Spell Components- All spell caster's must purchase spell components at a cost of 25 Debens (gold pieces) per spell list they know, during the halfway point between levels and during level up. They can not use spells until they acquire the appropriate components. This price could go up or down based on the economy. These components are consumed in spellcasting, but are replaced easily for no appreciable cost. 

A mage who uses these spell components may cast one spell per day per five caster levels (round up) with an MP Limit 1 higher than normal. However, if he does not have his spell components, his MP Limit is reduced by half for all spells.
The Spell components for Chrystaria are called Eon Crystals. Eon crystals used for akhu spells must be prayed over for one day before use. 

Several Spells lists require special Eon crystals to perform the spell. These crystals, called Ether crystals, are called so because of their high cost and because they can only be used once. Ether crystals can be found for 250 gp. Spells that use these crystals also often require additional components and rituals. Because of the nature of these crystals, the normal time to cast spell may be hindered. 

Scrying- 1 Ether Crystal (EC). 
Also needs to have a foci with a reflective image of no less than 100gp for priests; 1,000gp for others.
Scry takes an hour, unless you spend additional MP (2 MP decreases 30 min). The only exception to this rule is if you start the Scry centered on you and use Move Force to scout an area (like the wizard eye spell).
-The remote casting is limited similarly as in the Expanded Psionic Handbook. The raider spell costs 1.5 times more than usual. For every two mana points used, add an additional mana point to perform raider spells. 

Identify- 1EC
Can perform four identify's (spells must be performed consecectively per crystal use.) Each spell takes an hour to perform. (So you can idenitify four items in four hours with 1 crystal). 

Move Space (Teleport) - 1 EC per 2 mana points used. 
Teleporting is very difficult and nearly impossible in chrystaria, however, recent studies have shown that the use of ECs have helped stabalize the spells somewhat. There is still a chance of misdirection. There is a 20% chance that you end up off course by 1d10 × 1d10% of the distance traveled.

Heal- Revive spel list (4 EC per Hit Dice of the Spell ex- Lesser Revive has 5 hit dice, costs 20 EC)- 
There are rumors that the Church has actually had people revived using a special spell. The grounds that this is to be done is rumored to only be able to be in a blessed Sarcophgus. All revive spells take 10 minutes to perform and must have another priest present. (4 EC per Hit Dice of the Spell ex- Lesser Revive has 5 hit dice, costs 20 EC)


----------



## Verequus (May 11, 2005)

For a really in-depth comment I would have to playtest them, but with my group I don't have this chance. So I'll mention things which caught my eye.



			
				DonTadow said:
			
		

> Keep in mind that this campaign is based on Final Fantasy and thus I used the traditional crystals found in the game.

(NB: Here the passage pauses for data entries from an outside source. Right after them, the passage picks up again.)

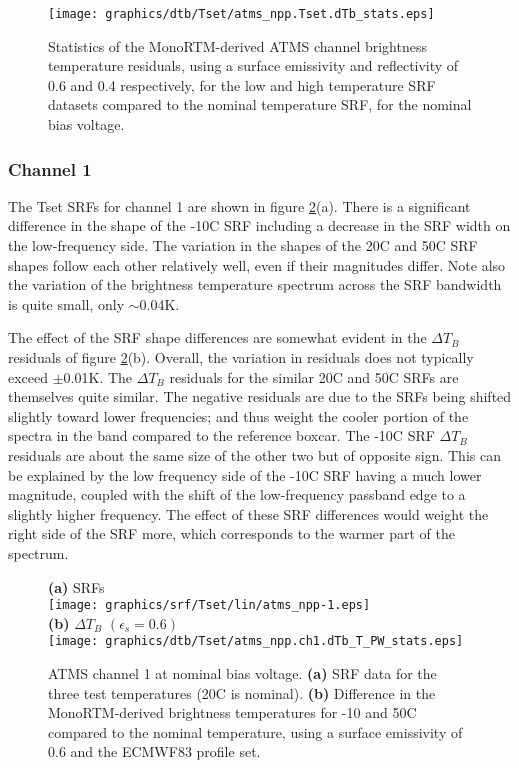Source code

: \begin{figure}[H]
  \centering
    \texttt{[image: graphics/dtb/Tset/atms\_npp.Tset.dTb\_stats.eps]} 
  \caption{Statistics of the MonoRTM-derived ATMS channel brightness temperature residuals, using a surface emissivity and reflectivity of 0.6 and 0.4 respectively, for the low and high temperature SRF datasets compared to the nominal temperature SRF, for the nominal bias voltage.}
  \label{fig:Tset_dTb_stats}
\end{figure}



\subsubsection{Channel 1}
The Tset SRFs for channel 1 are shown in figure \ref{sec:rt.Tset_fig:atms_npp.Tset.ch1}(a). There is a significant difference in the shape of the -10\textdegree{}C SRF including a decrease in the SRF width on the low-frequency side. The variation in the shapes of the 20\textdegree{}C and 50\textdegree{}C SRF shapes follow each other relatively well, even if their magnitudes differ. Note also the variation of the brightness temperature spectrum across the SRF bandwidth is quite small, only $\sim$0.04K.

The effect of the SRF shape differences are somewhat evident in the $\Delta T_B$ residuals of figure \ref{sec:rt.Tset_fig:atms_npp.Tset.ch1}(b). Overall, the variation in residuals does not typically exceed $\pm$0.01K. The $\Delta T_B$ residuals for the similar 20\textdegree{}C and 50\textdegree{}C SRFs are themselves quite similar. The negative residuals are due to the SRFs being shifted slightly toward lower frequencies; and thus weight the cooler portion of the spectra in the band compared to the reference boxcar. The -10\textdegree{}C SRF $\Delta T_B$ residuals are about the same size of the other two but of opposite sign. This can be explained by the low frequency side of the -10\textdegree{}C SRF having a much lower magnitude, coupled with the shift of the low-frequency passband edge to a slightly higher frequency. The effect of these SRF differences would weight the right side of the SRF more, which corresponds to the warmer part of the spectrum.
\begin{figure}[H]
  \centering
  \hspace{-0.5cm}\textsf{\textbf{(a)} SRFs} \\
  \texttt{[image: graphics/srf/Tset/lin/atms\_npp-1.eps]} \\
  \hspace{-0.5cm}\textsf{\textbf{(b)} $\Delta T_B$ $(\epsilon_s = 0.6)$} \\
  \texttt{[image: graphics/dtb/Tset/atms\_npp.ch1.dTb\_T\_PW\_stats.eps]} 
  \caption{ATMS channel 1 at nominal bias voltage. \textbf{(a)} SRF data for the three test temperatures (20\textdegree{}C is nominal). \textbf{(b)} Difference in the MonoRTM-derived brightness temperatures for -10 and 50\textdegree{}C compared to the nominal temperature, using a surface emissivity of 0.6 and the ECMWF83 profile set.}
  \label{sec:rt.Tset_fig:atms_npp.Tset.ch1}
\end{figure}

I don't know Final Fantasy beyound the name - I am disadvantaged here?



> Spell Components- All spell caster's must purchase spell components at a cost of 25 Debens (gold pieces) per spell list they know, during the halfway point between levels and during level up. They can not use spells until they acquire the appropriate components. This price could go up or down based on the economy. These components are consumed in spellcasting, but are replaced easily for no appreciable cost.

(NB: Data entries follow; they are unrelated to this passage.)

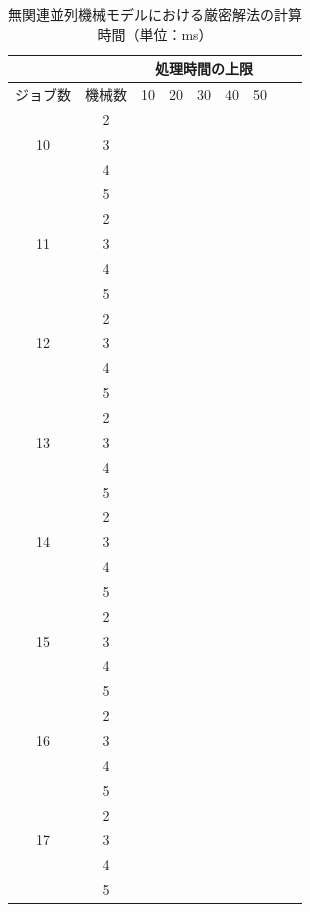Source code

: \documentclass[12pt]{optlab-bachelor}
\begin{document}
\begin{table}[htb]
  \begin{center}
    \begin{tabular}{|c|c|c|c|c|c|c|c|c|} \hline
      &  & \multicolumn{5}{c|}{処理時間の上限} \\ \hline
      ジョブ数 & 機械数& 10 & 20 & 30 & 40 & 50 \\ \hline \hline
      & 2 &  &  &  &  &    \\ \cline{2-7}
      10 & 3 &  &  &  &  &    \\ \cline{2-7}
      & 4 &  &  &  &  &    \\ \cline{2-7}
      & 5 &  &  &  &  &    \\ \hline \hline
      & 2 &  &  &  &  &    \\ \cline{2-7}
      11 & 3 &  &  &  &   &  \\ \cline{2-7}
      & 4 &  &  &  &  &    \\ \cline{2-7}
      & 5 &  &  &  &  &    \\ \hline \hline
      & 2 &  &  &  &  &    \\ \cline{2-7}
      12 & 3 &  &  &  &  &  \\ \cline{2-7}
      & 4 &  &  &  &  &    \\ \cline{2-7}
      & 5 &  &  &  &  &   \\ \hline \hline
      & 2 &  &  &  &  &  \\ \cline{2-7}
      13 & 3 &  &  &  &  &  \\ \cline{2-7}
      & 4 &  &  &  &  &  \\ \cline{2-7}
      & 5 &  &  &  &  &  \\ \hline \hline
      & 2 &  &  &  &  &  \\ \cline{2-7}
      14 & 3 &  &  &  &  &  \\ \cline{2-7}
      & 4 &  &  &  &  &  \\ \cline{2-7}
      & 5 &  &  &  &  &  \\ \hline \hline
      & 2 &  &  &  &  &  \\ \cline{2-7}
      15 & 3 &  &  &  &  &  \\ \cline{2-7}
      & 4 &  &  &  &  &  \\ \cline{2-7}
      & 5 &  &  &  &  &  \\ \hline \hline
      & 2 &  &  &  &  &  \\ \cline{2-7}
      16 & 3 &  &  &  &  &  \\ \cline{2-7}
      & 4 &  &  &  &  &  \\ \cline{2-7}
      & 5 &  &  &  &  &  \\ \hline \hline
      & 2 &  &  &  &  &  \\ \cline{2-7}
      17 & 3 &  &  &  &  &  \\ \cline{2-7}
      & 4 &  &  &  &  &  \\ \cline{2-7}
      & 5 &  &  &  &  &  \\ \hline \hline
    \end{tabular}
    \caption{無関連並列機械モデルにおける厳密解法の計算時間（単位：ms）}
    \label{A8}
  \end{center}
\end{table}
\end{document}
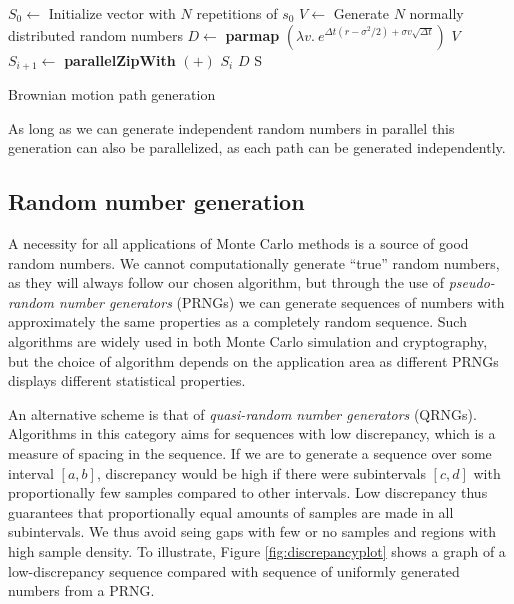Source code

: \begin{algorithm}
  \begin{algorithmic}
    \State $S_0 \gets$ Initialize vector with $N$ repetitions of $s_0$
      \State $V \gets$ Generate $N$ normally distributed random numbers
      \State $D \gets$ \textbf{parmap} $(\lambda v.\ e^{\Delta t(r-\sigma^2/2) + \sigma v\sqrt{\Delta t}})$ $V$
      \State $S_{i+1} \gets$ \textbf{parallelZipWith} $(+)$ $S_{i}$ $D$
    \EndFor
    \State \Return S
    \EndFunction
  \end{algorithmic}
  \caption{Brownian motion path generation}
  \label{alg:lsm-pathgeneration}
\end{algorithm}


As long as we can generate independent random numbers in parallel this
generation can also be parallelized, as each path can be generated
independently.

\subsection{Random number generation}
A necessity for all applications of Monte Carlo methods is a source of
good random numbers. We cannot computationally generate ``true'' random
numbers, as they will always follow our chosen algorithm, but through
the use of \emph{pseudo-random number generators} (PRNGs) we can
generate sequences of numbers with approximately the same properties
as a completely random sequence. Such algorithms are widely used in both
Monte Carlo simulation and cryptography, but the choice of algorithm
depends on the application area as different PRNGs displays different
statistical properties.

An alternative scheme is that of \emph{quasi-random number generators}
(QRNGs). Algorithms in this category aims for sequences with low
discrepancy, which is a measure of spacing in the sequence. If we are
to generate a sequence over some interval $[a,b]$, discrepancy would
be high if there were subintervals $[c,d]$ with proportionally few
samples compared to other intervals. Low discrepancy thus guarantees
that proportionally equal amounts of samples are made in all
subintervals. We thus avoid seing gaps with few or no samples and
regions with high sample density. To illustrate, Figure
\ref{fig:discrepancyplot} shows a graph of a low-discrepancy sequence
compared with sequence of uniformly generated numbers from a PRNG.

 That is somewhat strange. 25 gp don't strike me as inexpensive and yet one can replace the consumed pieces practically for free? How many crystals do you get for 25 gp? Several kilograms? Or is the consumption very slow? If yes, then you could simply say, that one needs for every spell list a special crystal for focusing the magical energies - no need for replacement.

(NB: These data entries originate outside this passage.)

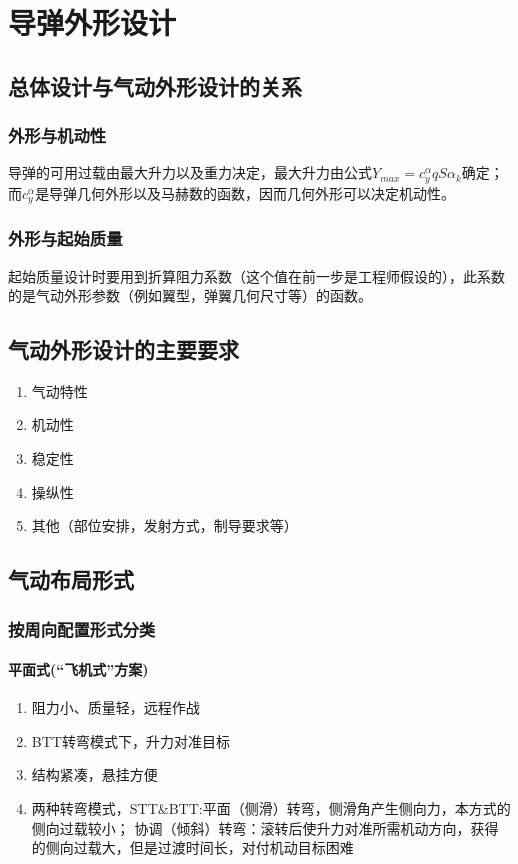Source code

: \chapter{导弹外形设计}
\section{总体设计与气动外形设计的关系}
\subsection{外形与机动性}
导弹的可用过载由最大升力以及重力决定，最大升力由公式$Y_{max}=c_y^{\alpha}qS\alpha_k$确定；
而$c_y^{\alpha}$是导弹几何外形以及马赫数的函数，因而几何外形可以决定机动性。
\subsection{外形与起始质量}
起始质量设计时要用到折算阻力系数（这个值在前一步是工程师假设的），此系数的是气动外形参数（例如翼型，弹翼几何尺寸等）的函数。
\section{气动外形设计的主要要求}
\begin{enumerate}
    \item 气动特性
    \item 机动性
    \item 稳定性
    \item 操纵性
    \item 其他（部位安排，发射方式，制导要求等）
\end{enumerate}
\section{气动布局形式}
\subsection{按周向配置形式分类}
\subsubsection*{平面式(“飞机式”方案)}
\begin{enumerate}
    \item 阻力小、质量轻，远程作战
    \item BTT转弯模式下，升力对准目标
    \item 结构紧凑，悬挂方便
    \item 两种转弯模式，STT\&BTT:{\kaishu 平面（侧滑）转弯，侧滑角产生侧向力，本方式的侧向过载较小；
    协调（倾斜）转弯：滚转后使升力对准所需机动方向，获得的侧向过载大，但是过渡时间长，对付机动目标困难}
\end{enumerate}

> A mage who uses these spell components may cast one spell per day per five caster levels (round up) with an MP Limit 1 higher than normal. However, if he does not have his spell components, his MP Limit is reduced by half for all spells.
> The Spell components for Chrystaria are called Eon Crystals. Eon crystals used for akhu spells must be prayed over for one day before use.




 That is a hefty penalty. And I find it at odds with the ruling above, that you can't use a spell list without the appropriate crystal. If you say, that this exception is only for signature spells, then what about spells from books? Furthermore, how do you rewrite a spell with only half the former limit? What are Chrysteria and akhu?



> Several Spells lists require special Eon crystals to perform the spell. These crystals, called Ether crystals, are called so because of their high cost and because they can only be used once. Ether crystals can be *bought* for 250 gp. Spells that use these crystals also often require additional components and rituals. Because of the nature of these crystals, the normal time to cast spell may be hindered.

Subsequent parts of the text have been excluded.